What are the best practices for validating functional studies using recombinant mouse TMEM204?

Validation of functional studies with recombinant mouse TMEM204 should include:

• Multiple complementary assays to measure the same biological phenomenon

• Appropriate controls including:

  • Vehicle-only controls

  • Heat-inactivated recombinant protein

  • Isotype controls for antibody-based detection

• Dose-response experiments to establish concentration-dependent effects

• Genetic validation through:

  • siRNA knockdown of endogenous TMEM204

  • Rescue experiments using recombinant protein in knockout systems

• Cross-validation with human TMEM204 to assess species-specific differences

• Reproducibility assessment using the coefficient of variation (CV), with CV < 30% considered acceptable for most biological assays

Following these validation practices ensures robust and reproducible results when studying recombinant mouse TMEM204 function.

How might TMEM204 function in immune regulation based on current evidence?

TMEM204's role in immune regulation represents an emerging research direction based on its correlation with immune cell infiltration in tumors. In LIHC, TMEM204 expression significantly correlates with infiltration of CD8+ T cells, CD4+ T cells, macrophages, neutrophils, and myeloid dendritic cells . These correlations suggest several potential functions:

• Regulation of immune cell recruitment or retention in tissue microenvironments

• Modulation of immune checkpoint pathways

• Influence on antigen presentation processes

• Contribution to cytokine signaling networks

• Role in maintaining tissue-specific immune homeostasis

Investigating these potential functions using recombinant mouse TMEM204 in immune cell co-culture systems could provide valuable insights into TMEM204's role in immunobiology.

What is known about TMEM204's potential role in developmental biology?

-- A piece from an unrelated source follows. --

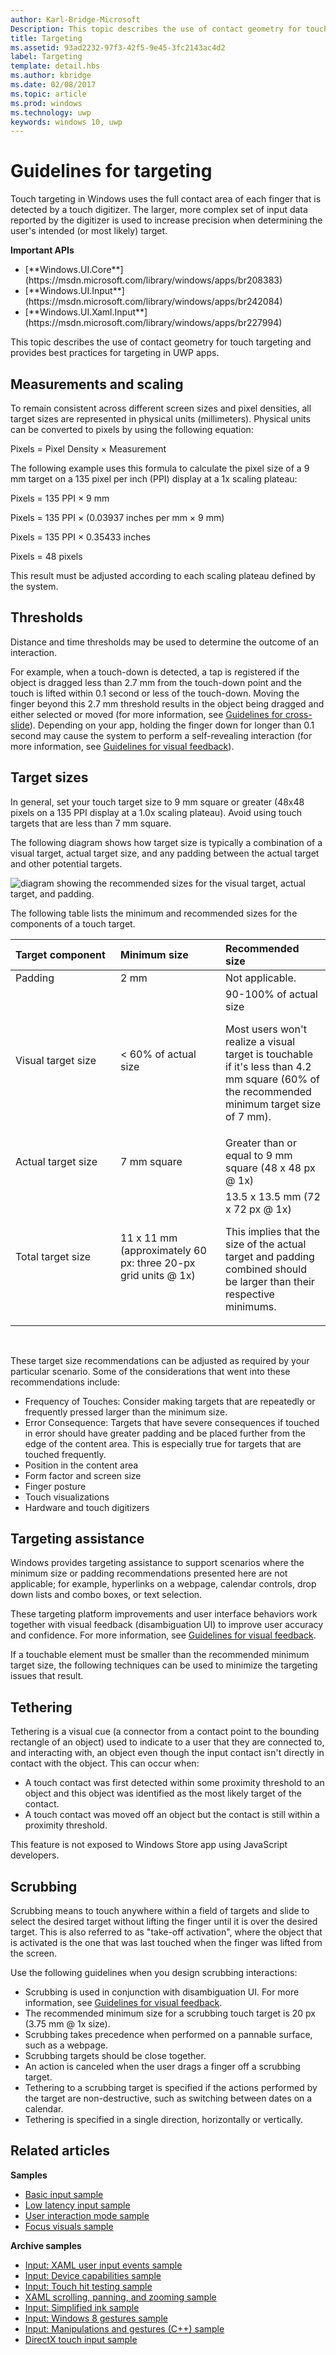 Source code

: ---author: Karl-Bridge-MicrosoftDescription: This topic describes the use of contact geometry for touch targeting and provides best practices for targeting in Windows Runtime apps.title: Targetingms.assetid: 93ad2232-97f3-42f5-9e45-3fc2143ac4d2label: Targetingtemplate: detail.hbsms.author: kbridgems.date: 02/08/2017ms.topic: articlems.prod: windowsms.technology: uwpkeywords: windows 10, uwp---# Guidelines for targeting<link rel="stylesheet" href="https://az835927.vo.msecnd.net/sites/uwp/Resources/css/custom.css">Touch targeting in Windows uses the full contact area of each finger that is detected by a touch digitizer. The larger, more complex set of input data reported by the digitizer is used to increase precision when determining the user's intended (or most likely) target.<div class="important-apis" ><b>Important APIs</b><br/><ul><li>[**Windows.UI.Core**](https://msdn.microsoft.com/library/windows/apps/br208383)</li><li>[**Windows.UI.Input**](https://msdn.microsoft.com/library/windows/apps/br242084)</li><li>[**Windows.UI.Xaml.Input**](https://msdn.microsoft.com/library/windows/apps/br227994)</li></ul></div>This topic describes the use of contact geometry for touch targeting and provides best practices for targeting in UWP apps.## Measurements and scalingTo remain consistent across different screen sizes and pixel densities, all target sizes are represented in physical units (millimeters). Physical units can be converted to pixels by using the following equation:Pixels = Pixel Density × MeasurementThe following example uses this formula to calculate the pixel size of a 9 mm target on a 135 pixel per inch (PPI) display at a 1x scaling plateau:Pixels = 135 PPI × 9 mmPixels = 135 PPI × (0.03937 inches per mm × 9 mm)Pixels = 135 PPI × 0.35433 inchesPixels = 48 pixelsThis result must be adjusted according to each scaling plateau defined by the system.## ThresholdsDistance and time thresholds may be used to determine the outcome of an interaction.For example, when a touch-down is detected, a tap is registered if the object is dragged less than 2.7 mm from the touch-down point and the touch is lifted within 0.1 second or less of the touch-down. Moving the finger beyond this 2.7 mm threshold results in the object being dragged and either selected or moved (for more information, see [Guidelines for cross-slide](guidelines-for-cross-slide.md)). Depending on your app, holding the finger down for longer than 0.1 second may cause the system to perform a self-revealing interaction (for more information, see [Guidelines for visual feedback](guidelines-for-visualfeedback.md)).## Target sizesIn general, set your touch target size to 9 mm square or greater (48x48 pixels on a 135 PPI display at a 1.0x scaling plateau). Avoid using touch targets that are less than 7 mm square.The following diagram shows how target size is typically a combination of a visual target, actual target size, and any padding between the actual target and other potential targets.![diagram showing the recommended sizes for the visual target, actual target, and padding.](images/targeting-size.png)The following table lists the minimum and recommended sizes for the components of a touch target.<table><colgroup><col width="33%" /><col width="33%" /><col width="33%" /></colgroup><thead><tr class="header"><th align="left">Target component</th><th align="left">Minimum size</th><th align="left">Recommended size</th></tr></thead><tbody><tr class="odd"><td align="left">Padding</td><td align="left">2 mm</td><td align="left">Not applicable.</td></tr><tr class="even"><td align="left">Visual target size</td><td align="left">&lt; 60% of actual size</td><td align="left">90-100% of actual size<p>Most users won't realize a visual target is touchable if it's less than 4.2 mm square (60% of the recommended minimum target size of 7 mm).</p></td></tr><tr class="odd"><td align="left">Actual target size</td><td align="left">7 mm square</td><td align="left">Greater than or equal to 9 mm square (48 x 48 px @ 1x)</td></tr><tr class="even"><td align="left">Total target size</td><td align="left">11 x 11 mm (approximately 60 px: three 20-px grid units @ 1x)</td><td align="left">13.5 x 13.5 mm (72 x 72 px @ 1x)<p>This implies that the size of the actual target and padding combined should be larger than their respective minimums.</p></td></tr></tbody></table> These target size recommendations can be adjusted as required by your particular scenario. Some of the considerations that went into these recommendations include:-   Frequency of Touches: Consider making targets that are repeatedly or frequently pressed larger than the minimum size.-   Error Consequence: Targets that have severe consequences if touched in error should have greater padding and be placed further from the edge of the content area. This is especially true for targets that are touched frequently.-   Position in the content area-   Form factor and screen size-   Finger posture-   Touch visualizations-   Hardware and touch digitizers## Targeting assistanceWindows provides targeting assistance to support scenarios where the minimum size or padding recommendations presented here are not applicable; for example, hyperlinks on a webpage, calendar controls, drop down lists and combo boxes, or text selection.These targeting platform improvements and user interface behaviors work together with visual feedback (disambiguation UI) to improve user accuracy and confidence. For more information, see [Guidelines for visual feedback](guidelines-for-visualfeedback.md).If a touchable element must be smaller than the recommended minimum target size, the following techniques can be used to minimize the targeting issues that result.## TetheringTethering is a visual cue (a connector from a contact point to the bounding rectangle of an object) used to indicate to a user that they are connected to, and interacting with, an object even though the input contact isn't directly in contact with the object. This can occur when:-   A touch contact was first detected within some proximity threshold to an object and this object was identified as the most likely target of the contact.-   A touch contact was moved off an object but the contact is still within a proximity threshold.This feature is not exposed to Windows Store app using JavaScript developers.## ScrubbingScrubbing means to touch anywhere within a field of targets and slide to select the desired target without lifting the finger until it is over the desired target. This is also referred to as "take-off activation", where the object that is activated is the one that was last touched when the finger was lifted from the screen.Use the following guidelines when you design scrubbing interactions:-   Scrubbing is used in conjunction with disambiguation UI. For more information, see [Guidelines for visual feedback](guidelines-for-visualfeedback.md).-   The recommended minimum size for a scrubbing touch target is 20 px (3.75 mm @ 1x size).-   Scrubbing takes precedence when performed on a pannable surface, such as a webpage.-   Scrubbing targets should be close together.-   An action is canceled when the user drags a finger off a scrubbing target.-   Tethering to a scrubbing target is specified if the actions performed by the target are non-destructive, such as switching between dates on a calendar.-   Tethering is specified in a single direction, horizontally or vertically.## Related articles**Samples*** [Basic input sample](http://go.microsoft.com/fwlink/p/?LinkID=620302)* [Low latency input sample](http://go.microsoft.com/fwlink/p/?LinkID=620304)* [User interaction mode sample](http://go.microsoft.com/fwlink/p/?LinkID=619894)* [Focus visuals sample](http://go.microsoft.com/fwlink/p/?LinkID=619895)**Archive samples*** [Input: XAML user input events sample](http://go.microsoft.com/fwlink/p/?linkid=226855)* [Input: Device capabilities sample](http://go.microsoft.com/fwlink/p/?linkid=231530)* [Input: Touch hit testing sample](http://go.microsoft.com/fwlink/p/?linkid=231590)* [XAML scrolling, panning, and zooming sample](http://go.microsoft.com/fwlink/p/?linkid=251717)* [Input: Simplified ink sample](http://go.microsoft.com/fwlink/p/?linkid=246570)* [Input: Windows 8 gestures sample](http://go.microsoft.com/fwlink/p/?LinkId=264995)* [Input: Manipulations and gestures (C++) sample](http://go.microsoft.com/fwlink/p/?linkid=231605)* [DirectX touch input sample](http://go.microsoft.com/fwlink/p/?LinkID=231627)  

While the search results provide limited direct information on TMEM204's role in development, its functions in angiogenesis and cell adhesion suggest important developmental contributions. Future research directions could include:

• Temporal expression analysis during embryonic development

• Tissue-specific knockout studies to assess developmental phenotypes

• Lineage tracing experiments to identify TMEM204-expressing progenitor populations

• Investigation of TMEM204's role in tissue morphogenesis and organogenesis

• Analysis of potential genetic variants affecting TMEM204 expression during development using techniques similar to those described for identifying trans-eQTLs

These approaches would help elucidate TMEM204's contributions to normal development and potentially reveal insights into developmental disorders.